What is expected>
Every line holding the string "columns" should be copied from the listing.

--- START ---

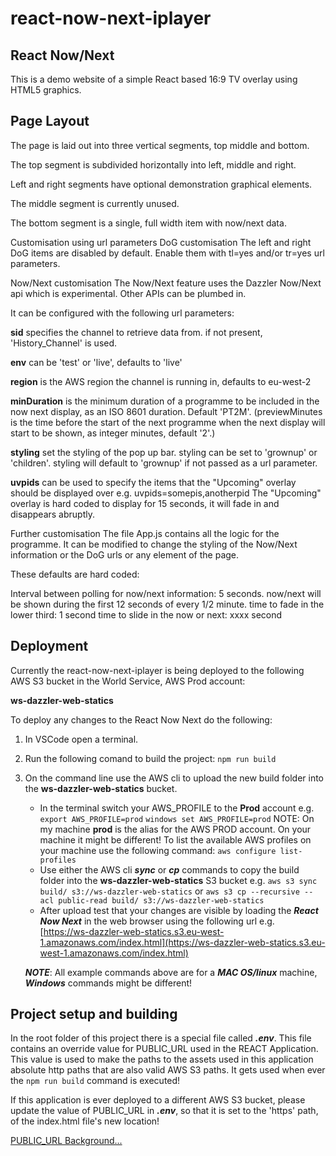 # react-now-next-iplayer
## React Now/Next
This is a demo website of a simple React based 16:9 TV overlay using HTML5 graphics.

## Page Layout
The page is laid out into three vertical segments, top middle and bottom.

The top segment is subdivided horizontally into left, middle and right.

Left and right segments have optional demonstration graphical elements.

The middle segment is currently unused.

The bottom segment is a single, full width item with now/next data.

Customisation using url parameters
DoG customisation
The left and right DoG items are disabled by default. Enable them with tl=yes and/or tr=yes url parameters.

Now/Next customisation
The Now/Next feature uses the Dazzler Now/Next api which is experimental. Other APIs can be plumbed in.

It can be configured with the following url parameters:

**sid** specifies the channel to retrieve data from. if not present, 'History_Channel' is used.

**env** can be 'test' or 'live', defaults to 'live'

**region** is the AWS region the channel is running in, defaults to eu-west-2

**minDuration** is the minimum duration of a programme to be included in the now next display, as an ISO 8601 duration. Default 'PT2M'.
(previewMinutes is the time before the start of the next programme when the next display will start to be shown, as integer minutes, default '2'.)

**styling** set the styling of the pop up bar. styling can be set to 'grownup' or 'children'. styling will
default to 'grownup' if not passed as a url parameter.

**uvpids** can be used to specify the items that the "Upcoming" overlay should be displayed over e.g. uvpids=somepis,anotherpid The "Upcoming" overlay is hard coded to display for 15 seconds, it will fade in and disappears abruptly. 

Further customisation
The file App.js contains all the logic for the programme. It can be modified to change the styling of the Now/Next information or the DoG urls or any element of the page.

These defaults are hard coded:

Interval between polling for now/next information: 5 seconds.
now/next will be shown during the first 12 seconds of every 1/2 minute.
time to fade in the lower third: 1 second
time to slide in the now or next: xxxx second

## Deployment

Currently the react-now-next-iplayer is being deployed to the following AWS S3 bucket in the World Service,
AWS Prod account:

**ws-dazzler-web-statics**

To deploy any changes to the React Now Next do the following:

1. In VSCode open a terminal.
2. Run the following comand to build the project:
```npm run build```
3. On the command line use the AWS cli to upload the new build folder into the **ws-dazzler-web-statics** bucket.
    - In the terminal switch your AWS_PROFILE to the **Prod** account e.g.
    ```export AWS_PROFILE=prod```
    ```windows set AWS_PROFILE=prod```
    NOTE: On my machine **prod** is the alias for the AWS PROD account. On your machine it might be different! To list the available AWS profiles on your machine use the following command:
    ```aws configure list-profiles```
    - Use either the AWS cli ***sync*** or ***cp*** commands to copy the build folder into the **ws-dazzler-web-statics** S3 bucket e.g.
    ```aws s3 sync build/ s3://ws-dazzler-web-statics```
    or
    ```aws s3 cp --recursive --acl public-read build/ s3://ws-dazzler-web-statics```
    - After upload test that your changes are visible by loading the ***React Now Next*** in the web browser using the following url e.g.
    [https://ws-dazzler-web-statics.s3.eu-west-1.amazonaws.com/index.html](https://ws-dazzler-web-statics.s3.eu-west-1.amazonaws.com/index.html)

    ***NOTE***: All example commands above are for a ***MAC OS/linux*** machine, ***Windows*** commands might be different!

## Project setup and building

In the root folder of this project there is a special file called ***.env***. This file contains an override value for PUBLIC_URL used in the REACT Application.  This value is used to make the paths to the assets used in this application absolute http paths that are also valid AWS S3 paths. It gets used when ever the ```npm run build``` command is executed!

If this application is ever deployed to a different AWS S3 bucket, please update the value of PUBLIC_URL in ***.env***, so that it is set to the 'https' path, of the index.html file's new location!



[PUBLIC_URL Background...](https://stackoverflow.com/questions/42686149/cant-build-create-react-app-project-with-custom-public-url)










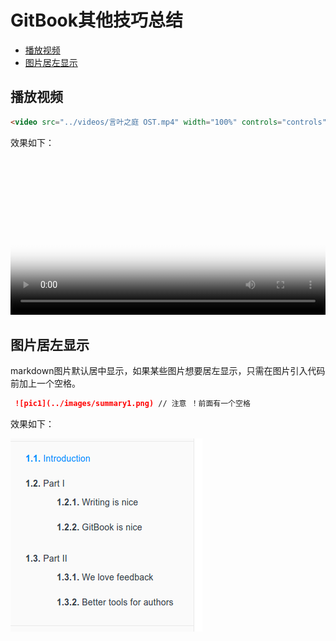 # GitBook其他技巧总结

- [播放视频](#播放视频)
- [图片居左显示](#图片居左显示)



## 播放视频

```html
<video src="../videos/言叶之庭 OST.mp4" width="100%" controls="controls" poster="../videos/言叶之庭Cover.jpg"></video>
```

效果如下：

<video src="../videos/言叶之庭 OST.mp4" width="100%"  controls="controls" poster="../videos/言叶之庭Cover.jpg"></video>



## 图片居左显示

markdown图片默认居中显示，如果某些图片想要居左显示，只需在图片引入代码前加上一个空格。

```markdown
 ![pic1](../images/summary1.png) // 注意 ！前面有一个空格
```
效果如下：

 ![pic1](../images/summary1.png)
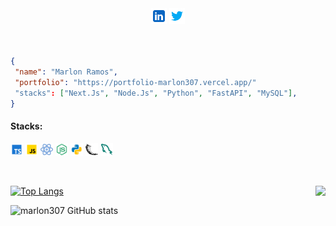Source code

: <div align="center"
<a href="https://www.linkedin.com/in/marlon307/" target="_blank">
  <img alt="Marlon | _marlon307" width="25px" src="./svg/icons8-linkedin.svg" />
</a>
<a href="https://twitter.com/_marlon307" target="_blank">
  <img alt="Marlon | _marlon307" width="25px" src="./svg/icons8-twitter.svg"  />
</a>
</div>

</br>
</br>

```JSON
{
 "name": "Marlon Ramos",
 "portfolio": "https://portfolio-marlon307.vercel.app/"
 "stacks": ["Next.Js", "Node.Js", "Python", "FastAPI", "MySQL"],
}
```

#### Stacks:

<code><a href="https://www.typescriptlang.org/" target="_blank"><picture><img alt="TypeScript" title="TypeScript" width="20px" src="./svg/icons8-typescript.svg" /></picture></a></code>
<code><a href="https://www.javascript.com/" target="_blank"><picture><img alt="JavaScript" title="JavaScript" width="20px" src="./svg/icons8-javascript.svg" /></picture></a></code>
<code><a href="https://reactjs.org/" target="_blank"><picture><img alt="React" title="React" width="20px" src="./svg/icons8-react.svg" /></picture></a></code>
<code><a href="https://nodejs.org/en/" target="_blank"><picture><img alt="Node.Js" title="Node.Js" width="20px" src="./svg/icons8-node-js.svg" /></picture></a></code>
<code><a href="https://www.python.org/" target="_blank"><picture><img alt="Python" title="Python" width="20px" src="./svg/icons8-python.svg" /></picture></a></code>
<code><a href="https://flask.palletsprojects.com/" target="_blank"><picture><source media="(prefers-color-scheme: dark)" srcset="./svg/pocoo_flask-icon_l.svg"><img width="20px" alt="Flask" title="Flask" src="./svg/pocoo_flask-icon.svg"></picture></a></code>
<code><a href="https://www.mysql.com/" target="_blank"><picture><img width="20px" alt="Flask" title="MySQL" src="./svg/icons8-mysql-logo.svg"></picture></a></code>

</br>

[![Top
Langs](https://github-readme-stats.vercel.app/api/top-langs/?username=marlon307&layout=compact&bg_color=11151d&title_color=8577ff&text_color=c9d1d9&hide_border=true)](https://github.com/marlon307/repositories)
<a href="https://github.com/marlon307/project-respponse">
  <img align="right"
    src="https://github-readme-stats.vercel.app/api/pin/?username=marlon307&repo=project-respponse&bg_color=11151d&title_color=8577ff&text_color=c9d1d9&hide_border=true&icon_color=938dd8" />
</a>

![marlon307 GitHub
stats](https://github-readme-stats.vercel.app/api?username=marlon307&show_icons=true&bg_color=11151d&title_color=8577ff&text_color=c9d1d9&icon_color=938dd8&hide_border=true)
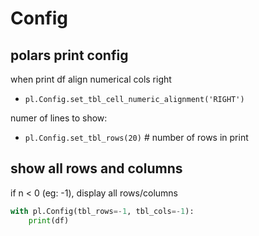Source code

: # Config

## polars print config
when print df align numerical cols right
- `pl.Config.set_tbl_cell_numeric_alignment('RIGHT')`

numer of lines to show:
- `pl.Config.set_tbl_rows(20)` # number of rows in print

## show all rows and columns
if n < 0 (eg: -1), display all rows/columns
```py
with pl.Config(tbl_rows=-1, tbl_cols=-1):
    print(df)
```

--- END ---

Exercise output>
## show all rows and columns
if n < 0 (eg: -1), display all rows/columns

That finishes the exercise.